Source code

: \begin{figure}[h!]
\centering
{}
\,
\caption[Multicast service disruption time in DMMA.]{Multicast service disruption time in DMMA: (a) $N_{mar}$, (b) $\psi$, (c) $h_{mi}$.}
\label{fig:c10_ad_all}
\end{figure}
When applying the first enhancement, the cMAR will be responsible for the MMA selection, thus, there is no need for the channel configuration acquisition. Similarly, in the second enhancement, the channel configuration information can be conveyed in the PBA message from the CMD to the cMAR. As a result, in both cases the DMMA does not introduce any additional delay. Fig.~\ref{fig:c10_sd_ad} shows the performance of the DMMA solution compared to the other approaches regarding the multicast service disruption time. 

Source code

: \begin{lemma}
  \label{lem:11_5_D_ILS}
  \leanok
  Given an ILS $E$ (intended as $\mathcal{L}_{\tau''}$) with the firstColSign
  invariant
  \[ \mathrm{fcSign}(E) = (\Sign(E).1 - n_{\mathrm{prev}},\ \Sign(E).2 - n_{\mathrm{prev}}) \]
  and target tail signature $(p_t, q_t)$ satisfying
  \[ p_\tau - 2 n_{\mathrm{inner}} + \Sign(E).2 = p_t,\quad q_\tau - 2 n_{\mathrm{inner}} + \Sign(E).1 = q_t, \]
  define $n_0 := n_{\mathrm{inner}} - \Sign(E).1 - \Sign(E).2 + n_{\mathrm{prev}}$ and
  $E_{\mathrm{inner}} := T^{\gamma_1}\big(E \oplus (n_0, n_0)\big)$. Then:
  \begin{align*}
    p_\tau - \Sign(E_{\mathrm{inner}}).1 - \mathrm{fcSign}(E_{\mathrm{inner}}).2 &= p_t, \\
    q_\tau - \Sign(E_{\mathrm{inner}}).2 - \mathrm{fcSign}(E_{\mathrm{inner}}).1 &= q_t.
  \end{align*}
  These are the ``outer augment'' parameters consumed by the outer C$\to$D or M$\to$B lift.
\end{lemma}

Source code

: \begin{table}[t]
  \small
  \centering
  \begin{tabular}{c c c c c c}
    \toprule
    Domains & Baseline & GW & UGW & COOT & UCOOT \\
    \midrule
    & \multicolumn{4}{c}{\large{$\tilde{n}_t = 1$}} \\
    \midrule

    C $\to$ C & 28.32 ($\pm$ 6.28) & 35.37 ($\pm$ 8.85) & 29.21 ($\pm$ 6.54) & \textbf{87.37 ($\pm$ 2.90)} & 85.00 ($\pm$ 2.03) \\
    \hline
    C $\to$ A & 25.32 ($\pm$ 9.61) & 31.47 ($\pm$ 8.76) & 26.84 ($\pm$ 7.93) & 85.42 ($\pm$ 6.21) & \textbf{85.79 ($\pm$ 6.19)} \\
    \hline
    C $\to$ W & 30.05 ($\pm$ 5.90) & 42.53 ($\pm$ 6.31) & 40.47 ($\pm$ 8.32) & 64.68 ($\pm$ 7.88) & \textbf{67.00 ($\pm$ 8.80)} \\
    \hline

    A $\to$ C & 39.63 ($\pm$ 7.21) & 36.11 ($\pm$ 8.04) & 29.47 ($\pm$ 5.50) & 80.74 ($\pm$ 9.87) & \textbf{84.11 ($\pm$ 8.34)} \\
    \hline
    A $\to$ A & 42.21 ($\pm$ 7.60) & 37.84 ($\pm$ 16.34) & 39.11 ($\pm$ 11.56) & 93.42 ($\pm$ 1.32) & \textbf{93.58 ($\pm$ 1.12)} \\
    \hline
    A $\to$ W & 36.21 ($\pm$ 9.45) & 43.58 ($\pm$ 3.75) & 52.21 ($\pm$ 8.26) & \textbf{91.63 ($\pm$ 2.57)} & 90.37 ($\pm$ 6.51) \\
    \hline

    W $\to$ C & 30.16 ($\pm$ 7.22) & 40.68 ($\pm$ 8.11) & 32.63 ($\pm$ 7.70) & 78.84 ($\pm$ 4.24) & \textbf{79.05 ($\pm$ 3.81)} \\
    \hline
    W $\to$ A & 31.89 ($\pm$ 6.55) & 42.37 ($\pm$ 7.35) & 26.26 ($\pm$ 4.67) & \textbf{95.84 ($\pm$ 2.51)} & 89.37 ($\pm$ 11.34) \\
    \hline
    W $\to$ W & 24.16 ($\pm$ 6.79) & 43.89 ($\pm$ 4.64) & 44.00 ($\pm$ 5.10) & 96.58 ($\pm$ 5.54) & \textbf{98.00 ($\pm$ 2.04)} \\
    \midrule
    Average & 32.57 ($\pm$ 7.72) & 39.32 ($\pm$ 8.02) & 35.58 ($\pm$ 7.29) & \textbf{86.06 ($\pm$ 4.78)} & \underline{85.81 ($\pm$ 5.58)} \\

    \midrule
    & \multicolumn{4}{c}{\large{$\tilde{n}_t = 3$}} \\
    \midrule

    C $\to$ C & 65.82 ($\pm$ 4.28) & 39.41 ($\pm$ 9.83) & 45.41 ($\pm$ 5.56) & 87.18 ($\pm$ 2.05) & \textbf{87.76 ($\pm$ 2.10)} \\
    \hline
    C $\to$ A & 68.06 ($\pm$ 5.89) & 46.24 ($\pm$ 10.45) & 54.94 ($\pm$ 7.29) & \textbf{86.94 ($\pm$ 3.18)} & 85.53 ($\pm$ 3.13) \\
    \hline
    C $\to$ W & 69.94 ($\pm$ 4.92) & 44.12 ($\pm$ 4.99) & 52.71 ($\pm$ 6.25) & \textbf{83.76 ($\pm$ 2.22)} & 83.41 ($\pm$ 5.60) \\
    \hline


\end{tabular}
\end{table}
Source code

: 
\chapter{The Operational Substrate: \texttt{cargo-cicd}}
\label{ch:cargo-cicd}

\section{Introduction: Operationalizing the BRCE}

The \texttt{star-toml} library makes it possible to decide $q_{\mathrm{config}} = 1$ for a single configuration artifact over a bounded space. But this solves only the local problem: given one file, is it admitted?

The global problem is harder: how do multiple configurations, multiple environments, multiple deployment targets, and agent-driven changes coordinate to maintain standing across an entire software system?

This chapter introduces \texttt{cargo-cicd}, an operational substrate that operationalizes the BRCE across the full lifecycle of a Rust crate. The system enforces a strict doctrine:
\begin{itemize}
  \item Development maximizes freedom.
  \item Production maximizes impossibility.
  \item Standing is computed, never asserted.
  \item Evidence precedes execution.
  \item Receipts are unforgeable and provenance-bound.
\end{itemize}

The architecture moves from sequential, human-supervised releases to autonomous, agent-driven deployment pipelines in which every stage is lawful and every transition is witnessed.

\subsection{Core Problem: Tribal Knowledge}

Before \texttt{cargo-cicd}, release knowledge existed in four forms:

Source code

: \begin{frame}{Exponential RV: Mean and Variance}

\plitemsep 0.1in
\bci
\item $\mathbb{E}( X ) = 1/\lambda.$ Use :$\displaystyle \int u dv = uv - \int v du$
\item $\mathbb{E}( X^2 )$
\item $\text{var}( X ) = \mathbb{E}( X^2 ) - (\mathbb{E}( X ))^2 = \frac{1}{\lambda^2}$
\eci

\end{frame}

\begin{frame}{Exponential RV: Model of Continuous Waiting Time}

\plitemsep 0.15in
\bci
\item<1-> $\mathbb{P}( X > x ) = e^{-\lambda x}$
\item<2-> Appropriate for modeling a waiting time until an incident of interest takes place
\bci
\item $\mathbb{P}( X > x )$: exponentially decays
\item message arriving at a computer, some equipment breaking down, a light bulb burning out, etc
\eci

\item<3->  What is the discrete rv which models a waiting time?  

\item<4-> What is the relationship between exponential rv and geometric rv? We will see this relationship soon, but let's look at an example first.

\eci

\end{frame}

━━━━━━━━━━━━━━━━━━━━

ACTIVITY
Copy out the whole listing above, leaving each line exactly as it stands.

EXPECTED ANSWER
Source code

: \begin{figure}[h!]
\centering
{}
\,
\caption[Multicast service disruption time in DMMA.]{Multicast service disruption time in DMMA: (a) $N_{mar}$, (b) $\psi$, (c) $h_{mi}$.}
\label{fig:c10_ad_all}
\end{figure}
When applying the first enhancement, the cMAR will be responsible for the MMA selection, thus, there is no need for the channel configuration acquisition. Similarly, in the second enhancement, the channel configuration information can be conveyed in the PBA message from the CMD to the cMAR. As a result, in both cases the DMMA does not introduce any additional delay. Fig.~\ref{fig:c10_sd_ad} shows the performance of the DMMA solution compared to the other approaches regarding the multicast service disruption time. 

Source code

: \begin{lemma}
  \label{lem:11_5_D_ILS}
  \leanok
  Given an ILS $E$ (intended as $\mathcal{L}_{\tau''}$) with the firstColSign
  invariant
  \[ \mathrm{fcSign}(E) = (\Sign(E).1 - n_{\mathrm{prev}},\ \Sign(E).2 - n_{\mathrm{prev}}) \]
  and target tail signature $(p_t, q_t)$ satisfying
  \[ p_\tau - 2 n_{\mathrm{inner}} + \Sign(E).2 = p_t,\quad q_\tau - 2 n_{\mathrm{inner}} + \Sign(E).1 = q_t, \]
  define $n_0 := n_{\mathrm{inner}} - \Sign(E).1 - \Sign(E).2 + n_{\mathrm{prev}}$ and
  $E_{\mathrm{inner}} := T^{\gamma_1}\big(E \oplus (n_0, n_0)\big)$. Then:
  \begin{align*}
    p_\tau - \Sign(E_{\mathrm{inner}}).1 - \mathrm{fcSign}(E_{\mathrm{inner}}).2 &= p_t, \\
    q_\tau - \Sign(E_{\mathrm{inner}}).2 - \mathrm{fcSign}(E_{\mathrm{inner}}).1 &= q_t.
  \end{align*}
  These are the ``outer augment'' parameters consumed by the outer C$\to$D or M$\to$B lift.
\end{lemma}

Source code

: \begin{table}[t]
  \small
  \centering
  \begin{tabular}{c c c c c c}
    \toprule
    Domains & Baseline & GW & UGW & COOT & UCOOT \\
    \midrule
    & \multicolumn{4}{c}{\large{$\tilde{n}_t = 1$}} \\
    \midrule

    C $\to$ C & 28.32 ($\pm$ 6.28) & 35.37 ($\pm$ 8.85) & 29.21 ($\pm$ 6.54) & \textbf{87.37 ($\pm$ 2.90)} & 85.00 ($\pm$ 2.03) \\
    \hline
    C $\to$ A & 25.32 ($\pm$ 9.61) & 31.47 ($\pm$ 8.76) & 26.84 ($\pm$ 7.93) & 85.42 ($\pm$ 6.21) & \textbf{85.79 ($\pm$ 6.19)} \\
    \hline
    C $\to$ W & 30.05 ($\pm$ 5.90) & 42.53 ($\pm$ 6.31) & 40.47 ($\pm$ 8.32) & 64.68 ($\pm$ 7.88) & \textbf{67.00 ($\pm$ 8.80)} \\
    \hline

    A $\to$ C & 39.63 ($\pm$ 7.21) & 36.11 ($\pm$ 8.04) & 29.47 ($\pm$ 5.50) & 80.74 ($\pm$ 9.87) & \textbf{84.11 ($\pm$ 8.34)} \\
    \hline
    A $\to$ A & 42.21 ($\pm$ 7.60) & 37.84 ($\pm$ 16.34) & 39.11 ($\pm$ 11.56) & 93.42 ($\pm$ 1.32) & \textbf{93.58 ($\pm$ 1.12)} \\
    \hline
    A $\to$ W & 36.21 ($\pm$ 9.45) & 43.58 ($\pm$ 3.75) & 52.21 ($\pm$ 8.26) & \textbf{91.63 ($\pm$ 2.57)} & 90.37 ($\pm$ 6.51) \\
    \hline

    W $\to$ C & 30.16 ($\pm$ 7.22) & 40.68 ($\pm$ 8.11) & 32.63 ($\pm$ 7.70) & 78.84 ($\pm$ 4.24) & \textbf{79.05 ($\pm$ 3.81)} \\
    \hline
    W $\to$ A & 31.89 ($\pm$ 6.55) & 42.37 ($\pm$ 7.35) & 26.26 ($\pm$ 4.67) & \textbf{95.84 ($\pm$ 2.51)} & 89.37 ($\pm$ 11.34) \\
    \hline
    W $\to$ W & 24.16 ($\pm$ 6.79) & 43.89 ($\pm$ 4.64) & 44.00 ($\pm$ 5.10) & 96.58 ($\pm$ 5.54) & \textbf{98.00 ($\pm$ 2.04)} \\
    \midrule
    Average & 32.57 ($\pm$ 7.72) & 39.32 ($\pm$ 8.02) & 35.58 ($\pm$ 7.29) & \textbf{86.06 ($\pm$ 4.78)} & \underline{85.81 ($\pm$ 5.58)} \\

    \midrule
    & \multicolumn{4}{c}{\large{$\tilde{n}_t = 3$}} \\
    \midrule

    C $\to$ C & 65.82 ($\pm$ 4.28) & 39.41 ($\pm$ 9.83) & 45.41 ($\pm$ 5.56) & 87.18 ($\pm$ 2.05) & \textbf{87.76 ($\pm$ 2.10)} \\
    \hline
    C $\to$ A & 68.06 ($\pm$ 5.89) & 46.24 ($\pm$ 10.45) & 54.94 ($\pm$ 7.29) & \textbf{86.94 ($\pm$ 3.18)} & 85.53 ($\pm$ 3.13) \\
    \hline
    C $\to$ W & 69.94 ($\pm$ 4.92) & 44.12 ($\pm$ 4.99) & 52.71 ($\pm$ 6.25) & \textbf{83.76 ($\pm$ 2.22)} & 83.41 ($\pm$ 5.60) \\
    \hline


\end{tabular}
\end{table}
Source code

: 
\chapter{The Operational Substrate: \texttt{cargo-cicd}}
\label{ch:cargo-cicd}

\section{Introduction: Operationalizing the BRCE}

The \texttt{star-toml} library makes it possible to decide $q_{\mathrm{config}} = 1$ for a single configuration artifact over a bounded space. But this solves only the local problem: given one file, is it admitted?

The global problem is harder: how do multiple configurations, multiple environments, multiple deployment targets, and agent-driven changes coordinate to maintain standing across an entire software system?

This chapter introduces \texttt{cargo-cicd}, an operational substrate that operationalizes the BRCE across the full lifecycle of a Rust crate. The system enforces a strict doctrine:
\begin{itemize}
  \item Development maximizes freedom.
  \item Production maximizes impossibility.
  \item Standing is computed, never asserted.
  \item Evidence precedes execution.
  \item Receipts are unforgeable and provenance-bound.
\end{itemize}

The architecture moves from sequential, human-supervised releases to autonomous, agent-driven deployment pipelines in which every stage is lawful and every transition is witnessed.

\subsection{Core Problem: Tribal Knowledge}

Before \texttt{cargo-cicd}, release knowledge existed in four forms:

Source code

: \begin{frame}{Exponential RV: Mean and Variance}

\plitemsep 0.1in
\bci
\item $\mathbb{E}( X ) = 1/\lambda.$ Use :$\displaystyle \int u dv = uv - \int v du$
\item $\mathbb{E}( X^2 )$
\item $\text{var}( X ) = \mathbb{E}( X^2 ) - (\mathbb{E}( X ))^2 = \frac{1}{\lambda^2}$
\eci

\end{frame}

\begin{frame}{Exponential RV: Model of Continuous Waiting Time}

\plitemsep 0.15in
\bci
\item<1-> $\mathbb{P}( X > x ) = e^{-\lambda x}$
\item<2-> Appropriate for modeling a waiting time until an incident of interest takes place
\bci
\item $\mathbb{P}( X > x )$: exponentially decays
\item message arriving at a computer, some equipment breaking down, a light bulb burning out, etc
\eci

\item<3->  What is the discrete rv which models a waiting time?  

\item<4-> What is the relationship between exponential rv and geometric rv? We will see this relationship soon, but let's look at an example first.

\eci

\end{frame}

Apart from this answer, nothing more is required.